1. Field of the Invention
This invention relates to low D.E. starch hydrolysate syrups which remain clear over a relatively long period of time at high solids concentrations. The syrups are particularly useful as extenders for synthetic sweeteners. The invention is also concerned with a method of preparing said syrups wherein the first step includes increasing the degree of branching of the starch prior to an enzymatic hydrolysis step.
2. Description Of The Prior Art
There are many processes known in the art for producing low D.E. starch hydrolysates. These processes include liquefying an aqueous slurry of starch with an acid, followed by enzymatic conversion, sometimes referred to as saccharification, or liquefying an aqueous slurry of starch with a liquefying enzyme, followed by enzymatic conversion. For example, Dutch Pat. No. 66/12486, published Apr. 3, 1967, discloses a method for hydrolyzing an aqueous slurry of starch with an acid to a D.E. of at least about 7 to no more than about 16, followed by enzymatic conversion with bacterial alpha-amylase to a D.E. in the range of from about 23 to about 35. Belgian Pat. No. 708,104, published June 18, 1968, discloses a method for hydrolyzing an aqueous slurry of starch with an acid or an enzyme to obtain a liquefied starch hydrolysate having a D.E. of less than about 15, followed by enzymatic conversion of the liquefied starch hydrolysate to a D.E. of less than about 25. It is further disclosed in said Belgian patent that exceptional results are obtained by the enzymatic liquefaction of an aqueous slurry of a waxy starch, followed by the enzymatic conversion of the liquefied waxy starch with bacterial alpha-amylase to obtain a starch hydrolysate having a D.E. in the range of from about 5 to about 25. Products produced by this latter method are extremely soluble in water and their syrups are haze resistant at low temperatures for at least three days. These products are commercially available under the trade name "Mor-Rex", sold by CPC International Inc. German Pat. No. 1,955,392, published June 16, 1971, also discloses a process for hydrolyzing an aqueous slurry of starch with an acid or an enzyme to obtain a liquefied starch hydrolysate having a D.E. of not substantially above 3, followed by enzymatic conversion with bacterial alpha-amylase to obtain a starch hydrolysate having a D.E. not substantially above 18.

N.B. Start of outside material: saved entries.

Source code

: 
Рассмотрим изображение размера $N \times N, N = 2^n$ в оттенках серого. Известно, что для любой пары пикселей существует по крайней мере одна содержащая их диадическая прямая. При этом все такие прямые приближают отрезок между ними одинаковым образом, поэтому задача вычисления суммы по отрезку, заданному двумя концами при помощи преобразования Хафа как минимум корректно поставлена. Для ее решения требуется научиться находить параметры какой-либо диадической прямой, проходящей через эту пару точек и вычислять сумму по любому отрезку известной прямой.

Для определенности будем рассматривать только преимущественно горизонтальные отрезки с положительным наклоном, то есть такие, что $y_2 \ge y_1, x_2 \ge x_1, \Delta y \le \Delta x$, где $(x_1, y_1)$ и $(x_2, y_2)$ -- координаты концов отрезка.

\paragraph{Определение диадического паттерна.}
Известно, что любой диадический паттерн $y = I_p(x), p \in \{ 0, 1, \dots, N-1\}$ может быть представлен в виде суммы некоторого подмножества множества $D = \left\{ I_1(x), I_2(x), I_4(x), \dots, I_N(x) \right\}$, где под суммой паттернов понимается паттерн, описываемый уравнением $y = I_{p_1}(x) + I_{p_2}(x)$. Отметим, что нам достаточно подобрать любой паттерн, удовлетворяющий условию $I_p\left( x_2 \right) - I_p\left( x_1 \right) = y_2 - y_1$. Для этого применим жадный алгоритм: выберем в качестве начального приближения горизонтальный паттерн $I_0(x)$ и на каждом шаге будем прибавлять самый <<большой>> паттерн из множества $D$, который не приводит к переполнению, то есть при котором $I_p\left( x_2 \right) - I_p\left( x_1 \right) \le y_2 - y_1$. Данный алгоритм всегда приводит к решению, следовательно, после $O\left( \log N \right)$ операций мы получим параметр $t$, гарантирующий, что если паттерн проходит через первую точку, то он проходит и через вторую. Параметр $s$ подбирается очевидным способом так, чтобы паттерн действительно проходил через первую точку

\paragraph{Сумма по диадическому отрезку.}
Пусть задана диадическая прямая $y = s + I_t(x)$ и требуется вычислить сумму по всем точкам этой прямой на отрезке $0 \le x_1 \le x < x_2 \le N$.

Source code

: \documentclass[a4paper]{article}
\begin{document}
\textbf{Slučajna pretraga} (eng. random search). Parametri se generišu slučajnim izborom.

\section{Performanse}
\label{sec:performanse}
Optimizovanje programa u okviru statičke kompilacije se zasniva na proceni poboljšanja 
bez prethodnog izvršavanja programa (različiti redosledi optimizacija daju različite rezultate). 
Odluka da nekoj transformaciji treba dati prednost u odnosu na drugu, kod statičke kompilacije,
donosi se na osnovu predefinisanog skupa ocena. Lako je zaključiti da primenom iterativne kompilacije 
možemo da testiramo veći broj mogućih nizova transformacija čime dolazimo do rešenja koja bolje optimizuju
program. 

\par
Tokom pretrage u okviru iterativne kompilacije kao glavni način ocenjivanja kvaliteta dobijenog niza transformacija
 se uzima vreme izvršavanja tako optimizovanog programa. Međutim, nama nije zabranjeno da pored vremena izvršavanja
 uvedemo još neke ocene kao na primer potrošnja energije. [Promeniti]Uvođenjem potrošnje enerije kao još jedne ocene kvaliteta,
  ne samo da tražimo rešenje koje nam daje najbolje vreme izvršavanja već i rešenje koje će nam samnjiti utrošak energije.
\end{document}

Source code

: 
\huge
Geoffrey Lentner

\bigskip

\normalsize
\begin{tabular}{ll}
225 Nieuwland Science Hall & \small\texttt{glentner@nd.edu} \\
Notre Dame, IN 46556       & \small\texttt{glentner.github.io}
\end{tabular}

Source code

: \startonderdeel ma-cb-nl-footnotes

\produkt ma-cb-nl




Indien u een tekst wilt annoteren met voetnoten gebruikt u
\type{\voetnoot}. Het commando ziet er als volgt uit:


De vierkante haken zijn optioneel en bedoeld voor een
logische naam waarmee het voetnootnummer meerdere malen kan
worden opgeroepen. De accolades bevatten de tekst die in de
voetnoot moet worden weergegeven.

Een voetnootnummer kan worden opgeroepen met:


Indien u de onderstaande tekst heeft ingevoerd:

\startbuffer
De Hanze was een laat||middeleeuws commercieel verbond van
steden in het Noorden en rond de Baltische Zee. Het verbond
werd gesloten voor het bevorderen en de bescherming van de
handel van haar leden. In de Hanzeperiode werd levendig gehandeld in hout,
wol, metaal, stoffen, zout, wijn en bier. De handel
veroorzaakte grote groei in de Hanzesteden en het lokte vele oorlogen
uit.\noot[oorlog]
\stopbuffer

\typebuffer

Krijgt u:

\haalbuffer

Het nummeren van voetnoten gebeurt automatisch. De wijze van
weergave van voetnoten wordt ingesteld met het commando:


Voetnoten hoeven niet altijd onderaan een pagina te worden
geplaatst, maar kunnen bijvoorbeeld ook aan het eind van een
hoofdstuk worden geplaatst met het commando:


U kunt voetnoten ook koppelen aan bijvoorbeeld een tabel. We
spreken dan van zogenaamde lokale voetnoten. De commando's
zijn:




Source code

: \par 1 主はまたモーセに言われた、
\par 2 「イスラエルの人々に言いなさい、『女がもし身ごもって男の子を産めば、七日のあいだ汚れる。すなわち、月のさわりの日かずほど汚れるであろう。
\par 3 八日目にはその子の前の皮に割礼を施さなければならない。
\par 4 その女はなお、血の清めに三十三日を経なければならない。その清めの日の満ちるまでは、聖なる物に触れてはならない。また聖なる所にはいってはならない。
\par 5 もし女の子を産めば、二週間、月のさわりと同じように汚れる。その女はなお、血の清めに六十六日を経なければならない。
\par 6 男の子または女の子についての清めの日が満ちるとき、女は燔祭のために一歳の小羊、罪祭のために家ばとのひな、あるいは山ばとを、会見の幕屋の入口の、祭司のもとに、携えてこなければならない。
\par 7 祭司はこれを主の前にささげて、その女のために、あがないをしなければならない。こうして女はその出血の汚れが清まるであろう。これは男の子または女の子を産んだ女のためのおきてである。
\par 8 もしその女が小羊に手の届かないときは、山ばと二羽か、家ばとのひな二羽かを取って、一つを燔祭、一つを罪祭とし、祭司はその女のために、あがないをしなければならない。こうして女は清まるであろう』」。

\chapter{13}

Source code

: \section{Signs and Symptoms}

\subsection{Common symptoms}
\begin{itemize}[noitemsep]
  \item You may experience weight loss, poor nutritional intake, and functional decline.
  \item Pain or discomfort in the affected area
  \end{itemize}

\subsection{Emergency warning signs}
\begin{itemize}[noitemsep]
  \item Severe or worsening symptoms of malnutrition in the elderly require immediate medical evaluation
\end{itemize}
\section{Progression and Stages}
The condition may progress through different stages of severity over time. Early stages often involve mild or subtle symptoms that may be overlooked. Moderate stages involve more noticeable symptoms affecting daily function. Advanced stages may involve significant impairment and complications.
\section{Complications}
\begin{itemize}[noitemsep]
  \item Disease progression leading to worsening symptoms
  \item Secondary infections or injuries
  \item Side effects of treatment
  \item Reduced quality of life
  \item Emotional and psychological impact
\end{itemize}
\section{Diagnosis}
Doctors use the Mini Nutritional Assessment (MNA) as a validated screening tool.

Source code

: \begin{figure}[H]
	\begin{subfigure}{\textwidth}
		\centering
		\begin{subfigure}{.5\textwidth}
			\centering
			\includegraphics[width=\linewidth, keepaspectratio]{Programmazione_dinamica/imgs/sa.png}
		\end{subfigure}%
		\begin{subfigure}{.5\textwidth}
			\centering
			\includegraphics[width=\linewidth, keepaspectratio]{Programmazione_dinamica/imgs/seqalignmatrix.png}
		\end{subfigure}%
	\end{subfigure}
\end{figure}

The aforementioned prior art methods provide a low D.E. product which performs well in many applications, particularly when used as a carrier for synthetic sweeteners. Other applications for the low D.E. starch hydrolysates include use as a bulking or dispersing agent in synthetic creams or coffee whiteners, as a moisture-holding agent in breads, pastries, meats and as a bodying and smoothing agent in puddings, soups and frozen ice desserts.
The low D.E. starch hydrolysates of the aforementioned prior art methods are first prepared in syrup form and generally dried to a solid. However, many users of low D.E. starch hydrolysates desire a liquid product to reduce handling costs and to eliminate the need for redispersing a dried product. It has been found that one cannot store and/or ship starch hydrolysates of the desired low D.E. in highly concentrated form. To date, there is no known economical method for preparing a low D.E. syrup at high solids which is resistant to the formation of haze on storage. The low D.E. starch hydrolysates prepared by the aforementioned prior art methods tend to haze when their syrups are in concentrated form due to the association of the partially degraded starch molecules in the solution. For example, hydrolysates from corn starch having a D.E. less than about 20 when concentrated up to about 70% solids tend to quickly haze upon storage, until the point where the product sets up to a solid. Attempts to produce a low D.E. waxy starch hydrolysate product at about a 70% solids content or above and having a D.E. less than about 15 results in hazing when the syrup is stored for long periods of time, i.e., more than about three days.
Prior art methods for preparing low D.E. starch hydrolysates using the enzyme bacterial alpha-amylase generally have required an additional liquefaction step with either an acid or an enzyme to provide an aqueous dispersion substantially free of residual starch granules. This technique has been considered necessary in order to provide a uniform conversion of the aqueous starch dispersion with the hydrolyzing enzyme. Heretofore, it has been believed that this aqueous liquefaction step has been necessary to prevent the occurrance of very large starch molecules in the low D.E. starch hydrolysate product. The presence of these large starch molecules is objectionable from the standpoint of filtration and retrogradation, the latter of which is associated with haze formation in the low D.E. syrups.
Heretofore, it has been believed that dextrins would not be a suitable starting material for preparing low D.E. starch hydrolysates by conversion of the same with bacterial alpha-amylase. The reason for this belief is because the conditions used in the art to manufacture dextrins result in a bond rearrangement which causes branching to occur, and because of this bond rearrangement, the dextrins are not expected to undergo a significant conversion in order to obtain a starch hydrolysate which will be readily soluble in water.